A medium-sized and highly flexible inhibitor to the enzyme β-secretase 1 (BACE), which produces the amyloid β-peptide by cleavage of its precursor protein, was dynamically docked into the large and wide catalytic cleft of BACE that binds to the amyloid-precursor by employing multicanonical molecular dynamics (McMD) simulations. We applied our method to predict the native binding configuration and sample the intermediary structures connecting this natively bound state to the unbound one. Representative structures located at free energy minima obtained from McMD were taken and subjected to canonical simulations to refine and validate them, reproducing the native complex structure in agreement with the experimental data in the most stable structure, i.e., the one at the global minimum.

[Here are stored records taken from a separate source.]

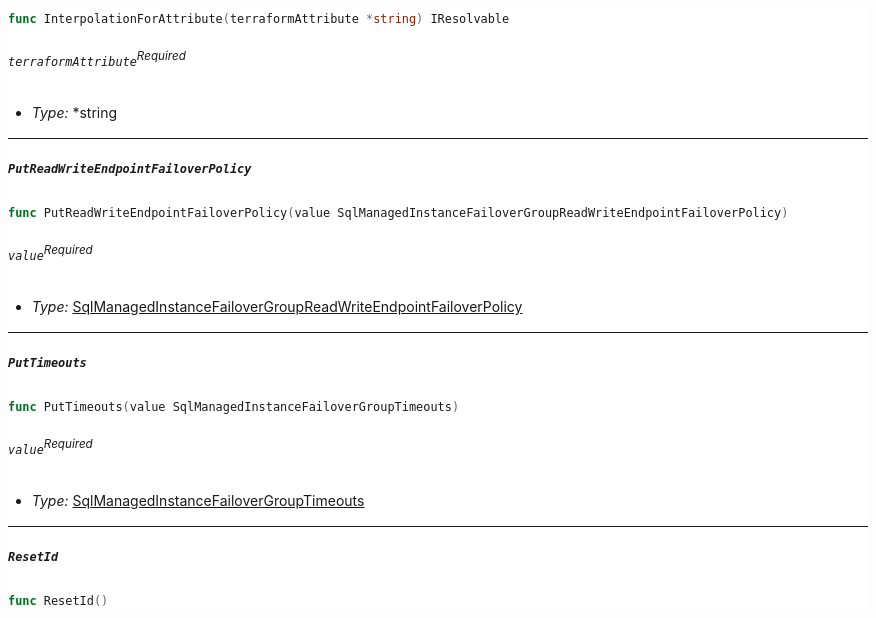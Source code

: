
 ```go
func InterpolationForAttribute(terraformAttribute *string) IResolvable
```

###### `terraformAttribute`<sup>Required</sup> <a name="terraformAttribute" id="@cdktf/provider-azurerm.sqlManagedInstanceFailoverGroup.SqlManagedInstanceFailoverGroup.interpolationForAttribute.parameter.terraformAttribute"></a>

- *Type:* *string

---

##### `PutReadWriteEndpointFailoverPolicy` <a name="PutReadWriteEndpointFailoverPolicy" id="@cdktf/provider-azurerm.sqlManagedInstanceFailoverGroup.SqlManagedInstanceFailoverGroup.putReadWriteEndpointFailoverPolicy"></a>

```go
func PutReadWriteEndpointFailoverPolicy(value SqlManagedInstanceFailoverGroupReadWriteEndpointFailoverPolicy)
```

###### `value`<sup>Required</sup> <a name="value" id="@cdktf/provider-azurerm.sqlManagedInstanceFailoverGroup.SqlManagedInstanceFailoverGroup.putReadWriteEndpointFailoverPolicy.parameter.value"></a>

- *Type:* <a href="#@cdktf/provider-azurerm.sqlManagedInstanceFailoverGroup.SqlManagedInstanceFailoverGroupReadWriteEndpointFailoverPolicy">SqlManagedInstanceFailoverGroupReadWriteEndpointFailoverPolicy</a>

---

##### `PutTimeouts` <a name="PutTimeouts" id="@cdktf/provider-azurerm.sqlManagedInstanceFailoverGroup.SqlManagedInstanceFailoverGroup.putTimeouts"></a>

```go
func PutTimeouts(value SqlManagedInstanceFailoverGroupTimeouts)
```

###### `value`<sup>Required</sup> <a name="value" id="@cdktf/provider-azurerm.sqlManagedInstanceFailoverGroup.SqlManagedInstanceFailoverGroup.putTimeouts.parameter.value"></a>

- *Type:* <a href="#@cdktf/provider-azurerm.sqlManagedInstanceFailoverGroup.SqlManagedInstanceFailoverGroupTimeouts">SqlManagedInstanceFailoverGroupTimeouts</a>

---

##### `ResetId` <a name="ResetId" id="@cdktf/provider-azurerm.sqlManagedInstanceFailoverGroup.SqlManagedInstanceFailoverGroup.resetId"></a>

```go
func ResetId()
```
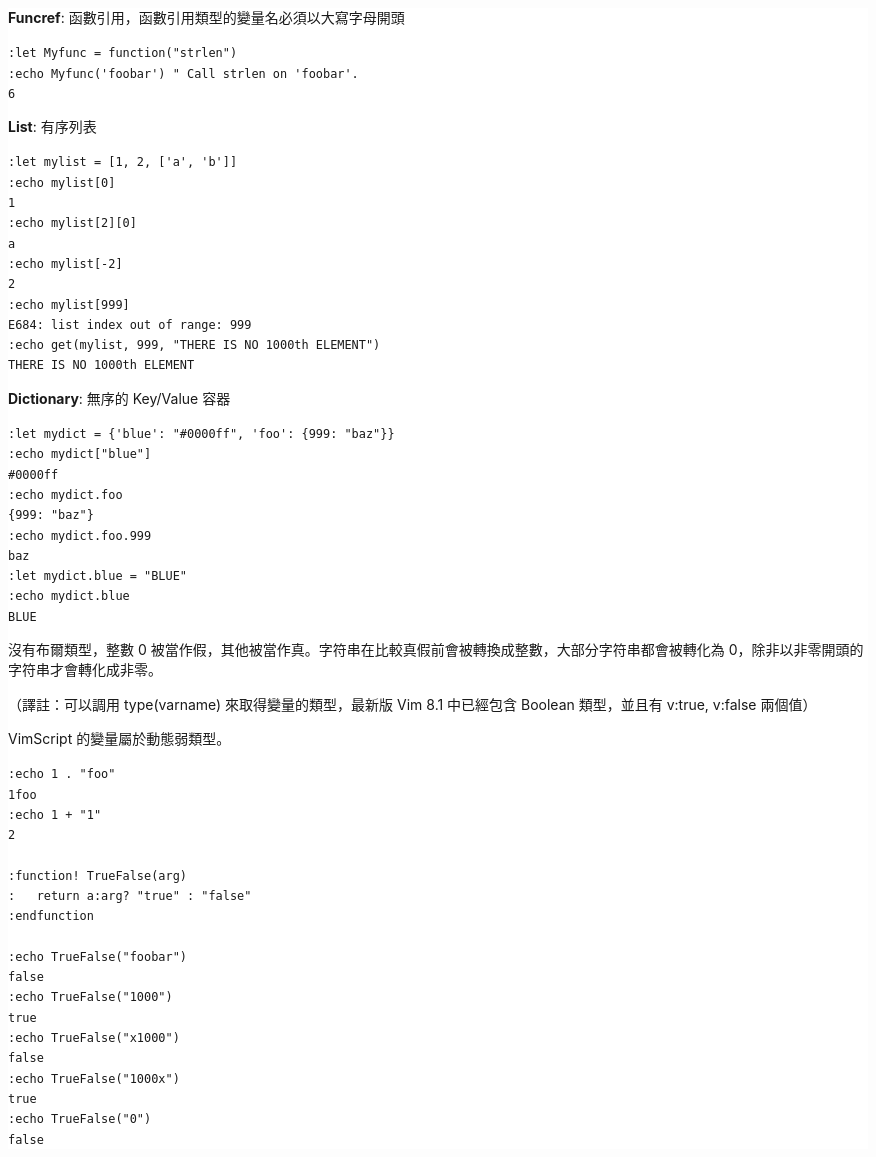 **Funcref**: 函數引用，函數引用類型的變量名必須以大寫字母開頭

```VimL
:let Myfunc = function("strlen")
:echo Myfunc('foobar') " Call strlen on 'foobar'.
6
```

**List**: 有序列表

```VimL
:let mylist = [1, 2, ['a', 'b']]
:echo mylist[0]
1
:echo mylist[2][0]
a
:echo mylist[-2]
2
:echo mylist[999]
E684: list index out of range: 999
:echo get(mylist, 999, "THERE IS NO 1000th ELEMENT")
THERE IS NO 1000th ELEMENT
```

**Dictionary**: 無序的 Key/Value 容器

```VimL
:let mydict = {'blue': "#0000ff", 'foo': {999: "baz"}}
:echo mydict["blue"]
#0000ff
:echo mydict.foo
{999: "baz"}
:echo mydict.foo.999
baz
:let mydict.blue = "BLUE"
:echo mydict.blue
BLUE
```

沒有布爾類型，整數 0 被當作假，其他被當作真。字符串在比較真假前會被轉換成整數，大部分字符串都會被轉化為 0，除非以非零開頭的字符串才會轉化成非零。

（譯註：可以調用 type(varname) 來取得變量的類型，最新版 Vim 8.1 中已經包含 Boolean 類型，並且有 v:true, v:false  兩個值）

VimScript 的變量屬於動態弱類型。

```VimL
:echo 1 . "foo"
1foo
:echo 1 + "1"
2

:function! TrueFalse(arg)
:   return a:arg? "true" : "false"
:endfunction

:echo TrueFalse("foobar")
false
:echo TrueFalse("1000")
true
:echo TrueFalse("x1000")
false
:echo TrueFalse("1000x")
true
:echo TrueFalse("0")
false
```

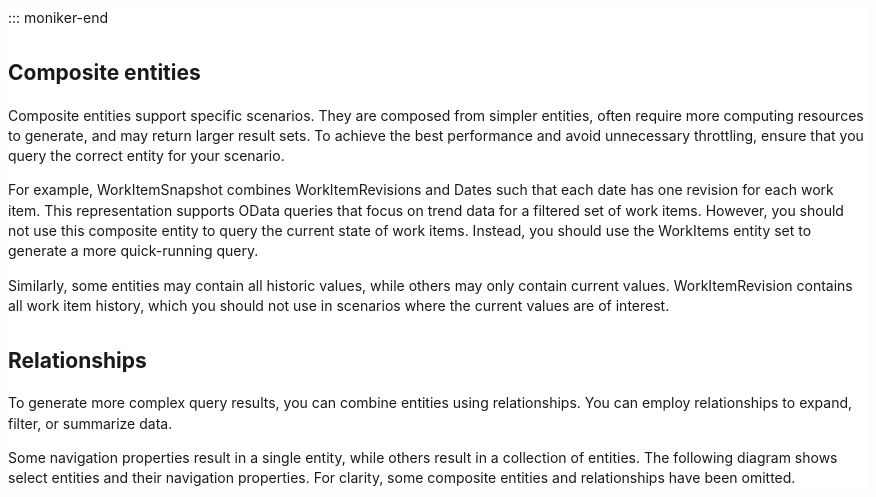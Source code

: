 ::: moniker-end


## Composite entities

Composite entities support specific scenarios. They are composed from simpler entities, often require more computing resources to generate, and may return larger result sets. To achieve the best performance and avoid unnecessary throttling, ensure that you query the correct entity for your scenario.

For example, WorkItemSnapshot combines WorkItemRevisions and Dates such that each date has one revision for each work item. This representation supports OData queries that focus on trend data for a filtered set of work items. However, you should not use this composite entity to query the current state of work items. Instead, you should use the WorkItems entity set to generate a more quick-running query.

Similarly, some entities may contain all historic values, while others may only contain current values. WorkItemRevision contains all work item history, which you should not use in scenarios where the current values are of interest.

## Relationships

To generate more complex query results, you can combine entities using relationships. You can employ relationships to expand, filter, or summarize data.

Some navigation properties result in a single entity, while others result in a collection of entities. The following diagram shows select entities and their navigation properties. For clarity, some composite entities and relationships have been omitted.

In addition, the binding free energy was estimated by umbrella sampling (US) simulations along representative pathways obtained from the McMD ensemble, followed by weighted histogram analysis to estimate the affinity, which also reproduced the experimental inhibitory affinity. Interestingly, the loss of interactions between the two molecules along the pathway was clearly shown in the free energy landscape, reiterating the fundamental importance of atomistic interactions to the binding affinity between receptor and drug compound. The sampled ensemble by the US simulations smoothly connected the bound and unbound states, refining the binding pathway while staying true to the McMD ensemble.